- [Exercise aim] Both the line below containing "I thoroughly enjoyed" and the line containing "I would also like to sincerely", along with every line between them, should be repeated exactly; no other line belongs in the answer.

- [Data for this task]
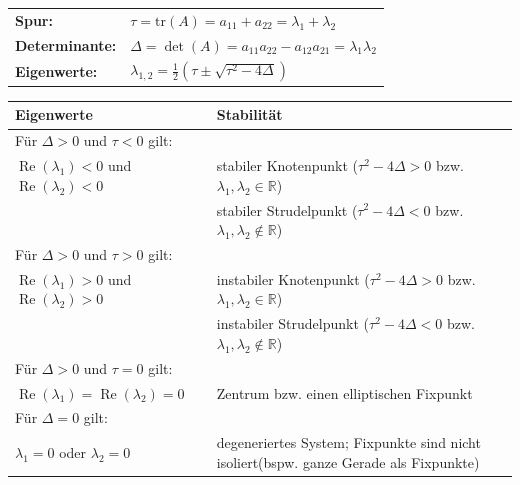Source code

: \begin{tabular}{|p{}|p{}|}
	\hline
	\textbf{Spur:} & $\tau = \mathrm{tr}(A) = a_{11} + a_{22} = \lambda_1 + \lambda_2$ \\
	\textbf{Determinante:} & $\Delta = \det(A) = a_{11}a_{22}  - a_{12}a_{21} = \lambda_1 \lambda_2$\\
	\textbf{Eigenwerte:} & $\lambda_{1,2} = \frac{1}{2} \left(\tau \pm \sqrt{\tau^2 - 4\Delta}\right)$ \\
	\hline
\end{tabular}

\begin{longtable}{|p{}|p{}|}
	\hline 
	\textbf{Eigenwerte} & \textbf{Stabilität}\\
	\hline
	\endhead
	
	\multicolumn{2}{l}{Für $\Delta > 0$ und $\tau < 0$ gilt:} \\
	
	\hline $\operatorname{Re}(\lambda_1) < 0$ und $\operatorname{Re}(\lambda_2) < 0$ & stabiler Knotenpunkt ($\tau^2 - 4 \Delta > 0$ bzw. $ \lambda_1, \lambda_2 \in \mathbb{R}$) \\
	 & stabiler Strudelpunkt ($\tau^2 - 4 \Delta < 0$ bzw. $ \lambda_1, \lambda_2 \notin \mathbb{R}$) \\
	\hline
	
	\multicolumn{2}{l}{Für $\Delta > 0$ und $\tau > 0$ gilt:}\\
	
	\hline $\operatorname{Re}(\lambda_1) > 0$ und $\operatorname{Re}(\lambda_2) > 0$ & instabiler Knotenpunkt ($\tau^2 - 4 \Delta > 0$ bzw. $ \lambda_1, \lambda_2 \in \mathbb{R}$) \\
	 & instabiler Strudelpunkt ($\tau^2 - 4 \Delta < 0$ bzw. $ \lambda_1, \lambda_2 \notin \mathbb{R}$) \\
	\hline
	
	\multicolumn{2}{l}{Für $\Delta > 0$ und $\tau = 0$ gilt:} \\
	
	\hline $\operatorname{Re}(\lambda_1) = \operatorname{Re}(\lambda_2) = 0$ & Zentrum bzw. einen elliptischen Fixpunkt\\
	\hline
	
	\multicolumn{2}{l}{Für $\Delta = 0$ gilt:} \\
	
	\hline $\lambda_1 = 0$ oder $\lambda_2 = 0$ & degeneriertes System; Fixpunkte sind nicht isoliert(bspw. ganze Gerade als Fixpunkte) \\
	\hline
	

\end{longtable}
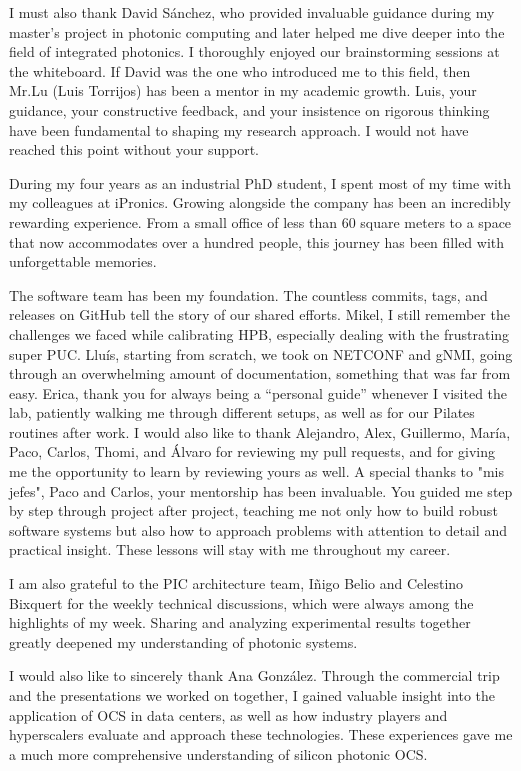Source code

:I must also thank David Sánchez, who provided invaluable guidance during my master’s project in photonic computing and later helped me dive deeper into the field of integrated photonics.
I thoroughly enjoyed our brainstorming sessions at the whiteboard.
If David was the one who introduced me to this field, then Mr.Lu (Luis Torrijos) has been a mentor in my academic growth.
Luis, your guidance, your constructive feedback, and your insistence on rigorous thinking have been fundamental to shaping my research approach.
I would not have reached this point without your support.

During my four years as an industrial PhD student, I spent most of my time with my colleagues at iPronics.
Growing alongside the company has been an incredibly rewarding experience.
From a small office of less than 60 square meters to a space that now accommodates over a hundred people, this journey has been filled with unforgettable memories.

The software team has been my foundation.
The countless commits, tags, and releases on GitHub tell the story of our shared efforts.
Mikel, I still remember the challenges we faced while calibrating HPB, especially dealing with the frustrating super PUC.
Lluís, starting from scratch, we took on NETCONF and gNMI, going through an overwhelming amount of documentation, something that was far from easy.
Erica, thank you for always being a “personal guide” whenever I visited the lab, patiently walking me through different setups, as well as for our Pilates routines after work.
I would also like to thank Alejandro, Alex, Guillermo, María, Paco, Carlos, Thomi, and Álvaro for reviewing my pull requests, and for giving me the opportunity to learn by reviewing yours as well.
A special thanks to "mis jefes", Paco and Carlos, your mentorship has been invaluable.
You guided me step by step through project after project, teaching me not only how to build robust software systems but also how to approach problems with attention to detail and practical insight.
These lessons will stay with me throughout my career.

I am also grateful to the PIC architecture team, Iñigo Belio and Celestino Bixquert for the weekly technical discussions, which were always among the highlights of my week.
Sharing and analyzing experimental results together greatly deepened my understanding of photonic systems.

I would also like to sincerely thank Ana González.
Through the commercial trip and the presentations we worked on together, I gained valuable insight into the application of OCS in data centers, as well as how industry players and hyperscalers evaluate and approach these technologies.
These experiences gave me a much more comprehensive understanding of silicon photonic OCS.

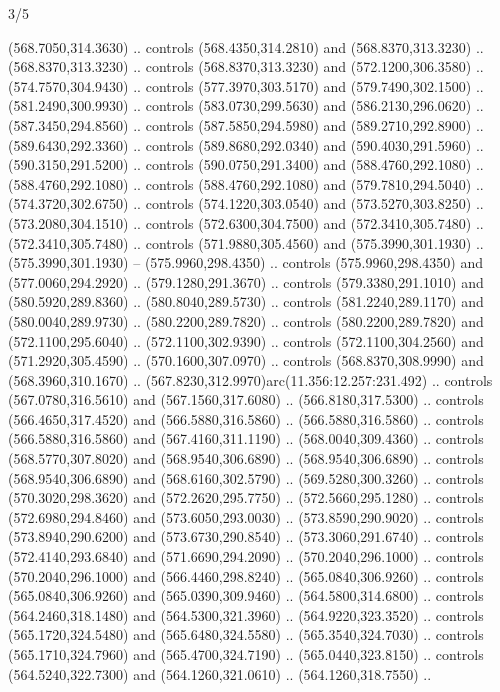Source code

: \begin{flagdescription}{3/5}
\begin{scope}[xshift=0.5\flaglength,yshift=0.5\flagwidth,scale=\flagwidth/602.3]
\begin{scope}[y=0.8pt, x=0.8pt, yscale=-1, shift={(-600,-330)}]
  (568.7050,314.3630) .. controls (568.4350,314.2810) and (568.8370,313.3230) ..
  (568.8370,313.3230) .. controls (568.8370,313.3230) and (572.1200,306.3580) ..
  (574.7570,304.9430) .. controls (577.3970,303.5170) and (579.7490,302.1500) ..
  (581.2490,300.9930) .. controls (583.0730,299.5630) and (586.2130,296.0620) ..
  (587.3450,294.8560) .. controls (587.5850,294.5980) and (589.2710,292.8900) ..
  (589.6430,292.3360) .. controls (589.8680,292.0340) and (590.4030,291.5960) ..
  (590.3150,291.5200) .. controls (590.0750,291.3400) and (588.4760,292.1080) ..
  (588.4760,292.1080) .. controls (588.4760,292.1080) and (579.7810,294.5040) ..
  (574.3720,302.6750) .. controls (574.1220,303.0540) and (573.5270,303.8250) ..
  (573.2080,304.1510) .. controls (572.6300,304.7500) and (572.3410,305.7480) ..
  (572.3410,305.7480) .. controls (571.9880,305.4560) and (575.3990,301.1930) ..
  (575.3990,301.1930) -- (575.9960,298.4350) .. controls (575.9960,298.4350) and
  (577.0060,294.2920) .. (579.1280,291.3670) .. controls (579.3380,291.1010) and
  (580.5920,289.8360) .. (580.8040,289.5730) .. controls (581.2240,289.1170) and
  (580.0040,289.9730) .. (580.2200,289.7820) .. controls (580.2200,289.7820) and
  (572.1100,295.6040) .. (572.1100,302.9390) .. controls (572.1100,304.2560) and
  (571.2920,305.4590) .. (570.1600,307.0970) .. controls (568.8370,308.9990) and
  (568.3960,310.1670) .. (567.8230,312.9970)arc(11.356:12.257:231.492) ..
  controls (567.0780,316.5610) and (567.1560,317.6080) .. (566.8180,317.5300) ..
  controls (566.4650,317.4520) and (566.5880,316.5860) .. (566.5880,316.5860) ..
  controls (566.5880,316.5860) and (567.4160,311.1190) .. (568.0040,309.4360) ..
  controls (568.5770,307.8020) and (568.9540,306.6890) .. (568.9540,306.6890) ..
  controls (568.9540,306.6890) and (568.6160,302.5790) .. (569.5280,300.3260) ..
  controls (570.3020,298.3620) and (572.2620,295.7750) .. (572.5660,295.1280) ..
  controls (572.6980,294.8460) and (573.6050,293.0030) .. (573.8590,290.9020) ..
  controls (573.8940,290.6200) and (573.6730,290.8540) .. (573.3060,291.6740) ..
  controls (572.4140,293.6840) and (571.6690,294.2090) .. (570.2040,296.1000) ..
  controls (570.2040,296.1000) and (566.4460,298.8240) .. (565.0840,306.9260) ..
  controls (565.0840,306.9260) and (565.0390,309.9460) .. (564.5800,314.6800) ..
  controls (564.2460,318.1480) and (564.5300,321.3960) .. (564.9220,323.3520) ..
  controls (565.1720,324.5480) and (565.6480,324.5580) .. (565.3540,324.7030) ..
  controls (565.1710,324.7960) and (565.4700,324.7190) .. (565.0440,323.8150) ..
  controls (564.5240,322.7300) and (564.1260,321.0610) .. (564.1260,318.7550) ..

\end{scope}
\end{scope}
\end{flagdescription}
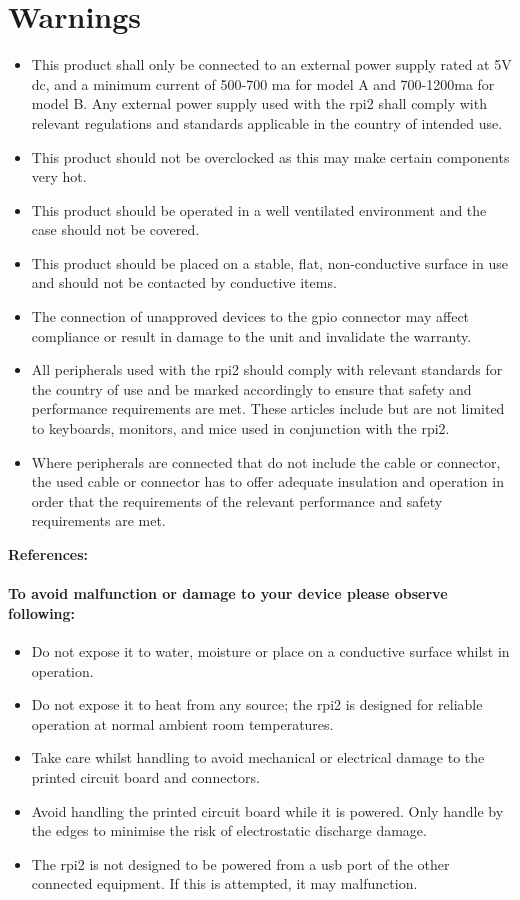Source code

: \section{Warnings}
\begin{itemize}
\item This product shall only be connected to an external power supply rated at 5V dc, and a minimum current of 500-700 \gls{ma} for model A and 700-1200\gls{ma} for model B. Any external power supply used with the \gls{rpi2} shall comply with relevant regulations and standards applicable in the country of intended use. 
\item This product should not be overclocked as this may make certain components very hot. 
\item This product should be operated in a well ventilated environment and the case should not be covered. 
\item This product should be placed on a stable, flat, non-conductive surface in use and should not be contacted by conductive items. 
\item The connection of unapproved devices to the \gls{gpio} connector may affect compliance or result in damage to the unit and invalidate the warranty. 
\item All peripherals used with the \gls{rpi2} should comply with relevant standards for the country of use and be marked accordingly to ensure that safety and performance requirements are met. These articles include but are not limited to keyboards, monitors, and mice used in conjunction with the \gls{rpi2}.
\item Where peripherals are connected that do not include the cable or connector, the used cable or connector has to offer adequate insulation and operation in order that the requirements of the relevant performance and safety requirements are met.
\end{itemize}
\textbf{References: }\cite{Warnings}
\newpage
\paragraph{To avoid malfunction or damage to your device please observe following:}
\begin{itemize}
\item Do not expose it to water, moisture or place on a conductive surface whilst in operation.
\item Do not expose it to heat from any source; the \gls{rpi2} is designed for reliable operation at normal ambient room temperatures.
\item Take care whilst handling to avoid mechanical or electrical damage to the printed circuit board and connectors.
\item Avoid handling the printed circuit board while it is powered. Only handle by the edges to minimise the risk of electrostatic discharge damage.
\item The \gls{rpi2} is not designed to be powered from a \gls{usb} port of the other connected equipment. If this is attempted, it may malfunction.
\end{itemize}
\clearpageauthor


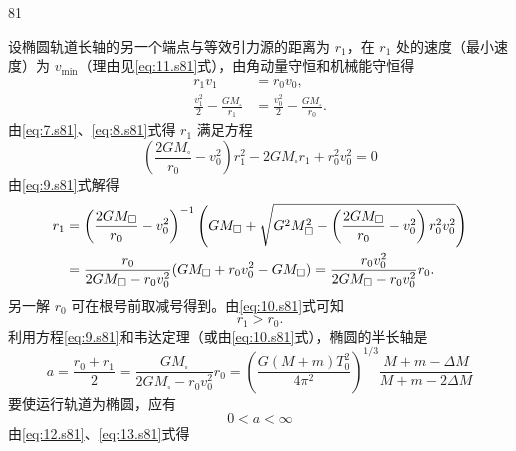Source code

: \begin{solution}{81}
\begin{subsolution}
\begin{subsubsolution}
            设椭圆轨道长轴的另一个端点与等效引力源的距离为 $r_{1}$，在 $r_{1}$ 处的速度（最小速度）为 $v_{\min}$（理由见\eqref{eq:11.s81}式），由角动量守恒和机械能守恒得
            \begin{align}
                r_{1} v_{1} &= r_{0} v_{0}, \label{eq:7.s81}\\
                \frac{v_{1}^{2}}{2} - \frac{G M_{\square}}{r_{1}} &= \frac{v_{0}^{2}}{2} - \frac{G M_{\square}}{r_{0}}. \label{eq:8.s81}
            \end{align}
            由\eqref{eq:7.s81}、\eqref{eq:8.s81}式得 $r_{1}$ 满足方程
            \begin{equation}
                \left(\frac{2 G M_{\square}}{r_{0}} - v_{0}^{2}\right) r_{1}^{2} - 2 G M_{\square} r_{1} + r_{0}^{2} v_{0}^{2} = 0
                \label{eq:9.s81}
            \end{equation}
            由\eqref{eq:9.s81}式解得
            \begin{align}
                r_{1} &= \left(\frac{2 G M_{\square}}{r_{0}} - v_{0}^{2}\right)^{-1} \left( G M_{\square} + \sqrt{ G^{2} M_{\square}^{2} - \left(\frac{2 G M_{\square}}{r_{0}} - v_{0}^{2}\right) r_{0}^{2} v_{0}^{2} } \right) \notag\\
                &= \frac{r_{0}}{2 G M_{\square} - r_{0} v_{0}^{2}} ( G M_{\square} + r_{0} v_{0}^{2} - G M_{\square} ) = \frac{r_{0} v_{0}^{2}}{2 G M_{\square} - r_{0} v_{0}^{2}} r_{0}.
                \label{eq:10.s81}
            \end{align}
            另一解 $r_{0}$ 可在根号前取减号得到。由\eqref{eq:10.s81}式可知
            \begin{equation}
                r_{1} > r_{0}.
                \label{eq:11.s81}
            \end{equation}
            利用方程\eqref{eq:9.s81}和韦达定理（或由\eqref{eq:10.s81}式），椭圆的半长轴是
            \begin{equation}
                a = \frac{r_{0} + r_{1}}{2} = \frac{G M_{\square}}{2 G M_{\square} - r_{0} v_{0}^{2}} r_{0} = \left(\frac{G (M+m) T_{0}^{2}}{4\pi^{2}}\right)^{1/3} \frac{M+m-\Delta M}{M+m-2\Delta M}
                \label{eq:12.s81}
            \end{equation}
            要使运行轨道为椭圆，应有
            \begin{equation}
                0 < a < \infty
                \label{eq:13.s81}
            \end{equation}
            由\eqref{eq:12.s81}、\eqref{eq:13.s81}式得
            \begin{equation}

\end{equation}
\end{subsubsolution}
\end{subsolution}
\end{solution}
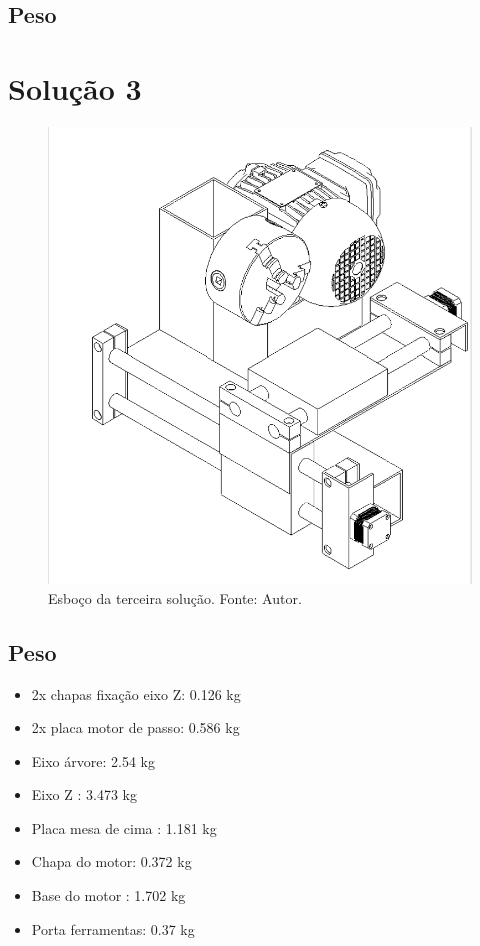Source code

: \subsection{Peso} 


\section{Solução 3}
\begin{figure}[h!]
    \centering
    \includegraphics[width=0.7\linewidth]{images/sol3.png}
    \caption{Esboço da terceira solução. Fonte: Autor.}
    \label{fig:enter-label}
\end{figure}

\subsection{Peso}

\begin{itemize}
    \item 2x chapas fixação eixo Z: 0.126 kg
    \item 2x placa motor de passo: 0.586 kg
    \item Eixo árvore: 2.54 kg
    \item Eixo Z : 3.473 kg
    \item Placa mesa de cima : 1.181 kg
    \item Chapa do motor: 0.372 kg 
    \item Base do motor : 1.702 kg
    \item Porta ferramentas: 0.37 kg
\end{itemize}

- [Output for this exercise]
I thoroughly enjoyed our brainstorming sessions at the whiteboard.
If David was the one who introduced me to this field, then Mr.Lu (Luis Torrijos) has been a mentor in my academic growth.
Luis, your guidance, your constructive feedback, and your insistence on rigorous thinking have been fundamental to shaping my research approach.
I would not have reached this point without your support.

During my four years as an industrial PhD student, I spent most of my time with my colleagues at iPronics.
Growing alongside the company has been an incredibly rewarding experience.
From a small office of less than 60 square meters to a space that now accommodates over a hundred people, this journey has been filled with unforgettable memories.

The software team has been my foundation.
The countless commits, tags, and releases on GitHub tell the story of our shared efforts.
Mikel, I still remember the challenges we faced while calibrating HPB, especially dealing with the frustrating super PUC.
Lluís, starting from scratch, we took on NETCONF and gNMI, going through an overwhelming amount of documentation, something that was far from easy.
Erica, thank you for always being a “personal guide” whenever I visited the lab, patiently walking me through different setups, as well as for our Pilates routines after work.
I would also like to thank Alejandro, Alex, Guillermo, María, Paco, Carlos, Thomi, and Álvaro for reviewing my pull requests, and for giving me the opportunity to learn by reviewing yours as well.
A special thanks to "mis jefes", Paco and Carlos, your mentorship has been invaluable.
You guided me step by step through project after project, teaching me not only how to build robust software systems but also how to approach problems with attention to detail and practical insight.
These lessons will stay with me throughout my career.

I am also grateful to the PIC architecture team, Iñigo Belio and Celestino Bixquert for the weekly technical discussions, which were always among the highlights of my week.
Sharing and analyzing experimental results together greatly deepened my understanding of photonic systems.

I would also like to sincerely thank Ana González.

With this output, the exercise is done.